I’m talking about this new, deeper, more inward shift, one that still happens every year with the rains, but feels…less stitched with hope now. Yesterday we learned that a Canadian music and culture icon died. Women everywhere are having to be brave in ways that make my heart ache. Environmental destruction seems to be so ever-present that it keeps jumping up the list of chronic stressors. I won’t go on.
I found myself staring at a spear of kale this morning. It was about to be chopped up for a soup, but the onion I’d diced had left its noxious fumes in the air and my eyes were watering, so I left the kitchen with the kale leaf in one hand and blinked away the sting by the feeble grey light of the back door.
This leaf. Dinosaur kale. Lacinato. Brassica oleracea sabellica. Tall with a slightly sad tilt to the top. Rippling bubbles of chorophylled tissue. I held it up to the light. What a revelation, I thought. What a strange piece of matter this is.
How beautiful.
I wasn’t sure why. There was something about its absurdity, its prehistoric-ness, it’s unexpected tastiness, that made it striking. Which made me think: what is beauty? Yes, it’s personal, yes, it’s culturally seeded in us, yes, we are biologically drawn to it. But what if it’s something I never thought about before this moment with this piece of kale?
What if our perception of beauty is a kind of hope?
I thought about the reasons I found this stalk of a plant beautiful–this thing we’ve bred into existence. This leaf that looks diseased and genetically doomed. This combination of atoms from long ago stars that I will feed to my family later. There’s hope in all of that. A wish for the future.
Could that be part of why it’s beautiful to me? Its own improbable, magical existence?
Hope is something that’s been flagging in me lately. (See above non-inclusive list of this week’s terrible news.) The biggest hope machines I have are my kids, who haven’t yet learned to doubt or be cynical or let the world get them down.

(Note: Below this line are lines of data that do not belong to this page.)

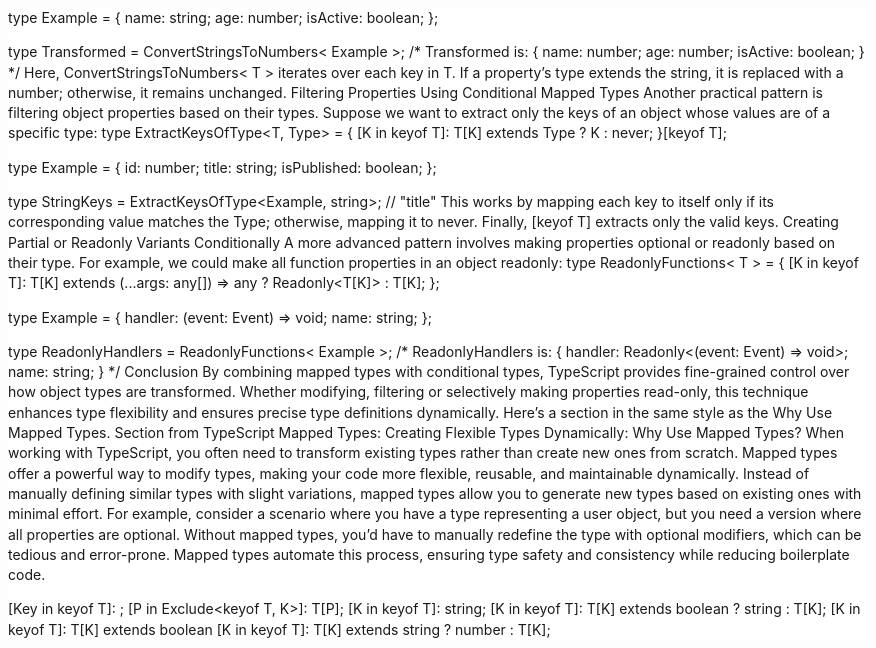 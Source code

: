 type Example = {
  name: string;
  age: number;
  isActive: boolean;
};

type Transformed = ConvertStringsToNumbers< Example >;
/*
  Transformed is:
  {
    name: number;
    age: number;
    isActive: boolean;
  }
*/
Here, ConvertStringsToNumbers< T > iterates over each key in T. If a property’s type extends the string, it is replaced with a number; otherwise, it remains unchanged.
Filtering Properties Using Conditional Mapped Types
Another practical pattern is filtering object properties based on their types. Suppose we want to extract only the keys of an object whose values are of a specific type:
type ExtractKeysOfType<T, Type> = {
  [K in keyof T]: T[K] extends Type ? K : never;
}[keyof T];

type Example = {
  id: number;
  title: string;
  isPublished: boolean;
};

type StringKeys = ExtractKeysOfType<Example, string>; // "title"
This works by mapping each key to itself only if its corresponding value matches the Type; otherwise, mapping it to never. Finally, [keyof T] extracts only the valid keys.
Creating Partial or Readonly Variants Conditionally
A more advanced pattern involves making properties optional or readonly based on their type. For example, we could make all function properties in an object readonly:
type ReadonlyFunctions< T > = {
  [K in keyof T]: T[K] extends (...args: any[]) => any ? Readonly<T[K]> : T[K];
};

type Example = {
  handler: (event: Event) => void;
  name: string;
};

type ReadonlyHandlers = ReadonlyFunctions< Example >;
/*
  ReadonlyHandlers is:
  {
    handler: Readonly<(event: Event) => void>;
    name: string;
  }
*/
Conclusion
By combining mapped types with conditional types, TypeScript provides fine-grained control over how object types are transformed. Whether modifying, filtering or selectively making properties read-only, this technique enhances type flexibility and ensures precise type definitions dynamically.
Here’s a section in the same style as the Why Use Mapped Types. Section from TypeScript Mapped Types: Creating Flexible Types Dynamically:
Why Use Mapped Types?
When working with TypeScript, you often need to transform existing types rather than create new ones from scratch. Mapped types offer a powerful way to modify types, making your code more flexible, reusable, and maintainable dynamically. Instead of manually defining similar types with slight variations, mapped types allow you to generate new types based on existing ones with minimal effort.
For example, consider a scenario where you have a type representing a user object, but you need a version where all properties are optional. Without mapped types, you’d have to manually redefine the type with optional modifiers, which can be tedious and error-prone. Mapped types automate this process, ensuring type safety and consistency while reducing boilerplate code.

  [Key in keyof T]: <PropertyTransformation>;
  [P in Exclude<keyof T, K>]: T[P];
  [K in keyof T]: string;
  [K in keyof T]: T[K] extends boolean ? string : T[K];
  [K in keyof T]: T[K] extends boolean
  [K in keyof T]: T[K] extends string ? number : T[K];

That’s part of their beauty too. So, hope makes me happier. It protects me from the darkness. When I think about how hope makes me feel–the warm upward tug of it in my body, it doesn’t feel very distinguishable from the experience of beauty. Maybe not at all. A field of red poppies. A puppy. A perfect story. A stack of pancakes. Beauty and hope. Hope and beauty. Maybe it’s better to talk about them both as part of the same thing. Maybe.
And the soup was delicious, by the way.